Task item
Would you reproduce every line of the material exactly?

Recorded data

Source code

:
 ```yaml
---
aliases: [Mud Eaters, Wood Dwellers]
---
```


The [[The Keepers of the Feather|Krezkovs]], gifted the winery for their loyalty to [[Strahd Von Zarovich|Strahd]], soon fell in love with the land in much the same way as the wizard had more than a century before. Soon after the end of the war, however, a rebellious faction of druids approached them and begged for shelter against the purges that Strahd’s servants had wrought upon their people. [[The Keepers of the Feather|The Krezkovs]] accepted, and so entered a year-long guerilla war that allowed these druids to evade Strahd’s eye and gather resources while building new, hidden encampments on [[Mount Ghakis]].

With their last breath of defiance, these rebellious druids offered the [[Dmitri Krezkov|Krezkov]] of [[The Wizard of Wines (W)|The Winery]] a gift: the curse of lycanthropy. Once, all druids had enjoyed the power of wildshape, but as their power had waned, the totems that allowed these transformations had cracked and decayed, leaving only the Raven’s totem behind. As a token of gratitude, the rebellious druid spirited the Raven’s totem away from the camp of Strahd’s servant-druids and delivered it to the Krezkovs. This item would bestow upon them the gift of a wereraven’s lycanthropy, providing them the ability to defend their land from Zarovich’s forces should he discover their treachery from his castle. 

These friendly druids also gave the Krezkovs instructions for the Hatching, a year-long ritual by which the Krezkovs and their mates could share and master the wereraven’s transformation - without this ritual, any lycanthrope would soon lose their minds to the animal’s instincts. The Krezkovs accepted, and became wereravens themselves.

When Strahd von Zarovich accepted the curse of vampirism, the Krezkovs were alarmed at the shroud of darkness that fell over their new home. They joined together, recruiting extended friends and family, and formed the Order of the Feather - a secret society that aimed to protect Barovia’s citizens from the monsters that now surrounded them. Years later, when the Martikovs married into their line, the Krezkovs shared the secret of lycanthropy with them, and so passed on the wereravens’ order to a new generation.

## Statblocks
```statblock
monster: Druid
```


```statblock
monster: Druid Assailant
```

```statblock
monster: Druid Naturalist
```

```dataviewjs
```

Result of the task
Source code

:
 ```yaml
---
aliases: [Mud Eaters, Wood Dwellers]
---
```


The [[The Keepers of the Feather|Krezkovs]], gifted the winery for their loyalty to [[Strahd Von Zarovich|Strahd]], soon fell in love with the land in much the same way as the wizard had more than a century before. Soon after the end of the war, however, a rebellious faction of druids approached them and begged for shelter against the purges that Strahd’s servants had wrought upon their people. [[The Keepers of the Feather|The Krezkovs]] accepted, and so entered a year-long guerilla war that allowed these druids to evade Strahd’s eye and gather resources while building new, hidden encampments on [[Mount Ghakis]].

With their last breath of defiance, these rebellious druids offered the [[Dmitri Krezkov|Krezkov]] of [[The Wizard of Wines (W)|The Winery]] a gift: the curse of lycanthropy. Once, all druids had enjoyed the power of wildshape, but as their power had waned, the totems that allowed these transformations had cracked and decayed, leaving only the Raven’s totem behind. As a token of gratitude, the rebellious druid spirited the Raven’s totem away from the camp of Strahd’s servant-druids and delivered it to the Krezkovs. This item would bestow upon them the gift of a wereraven’s lycanthropy, providing them the ability to defend their land from Zarovich’s forces should he discover their treachery from his castle. 

These friendly druids also gave the Krezkovs instructions for the Hatching, a year-long ritual by which the Krezkovs and their mates could share and master the wereraven’s transformation - without this ritual, any lycanthrope would soon lose their minds to the animal’s instincts. The Krezkovs accepted, and became wereravens themselves.

When Strahd von Zarovich accepted the curse of vampirism, the Krezkovs were alarmed at the shroud of darkness that fell over their new home. They joined together, recruiting extended friends and family, and formed the Order of the Feather - a secret society that aimed to protect Barovia’s citizens from the monsters that now surrounded them. Years later, when the Martikovs married into their line, the Krezkovs shared the secret of lycanthropy with them, and so passed on the wereravens’ order to a new generation.

## Statblocks
```statblock
monster: Druid
```


```statblock
monster: Druid Assailant
```

```statblock
monster: Druid Naturalist
```

```dataviewjs
```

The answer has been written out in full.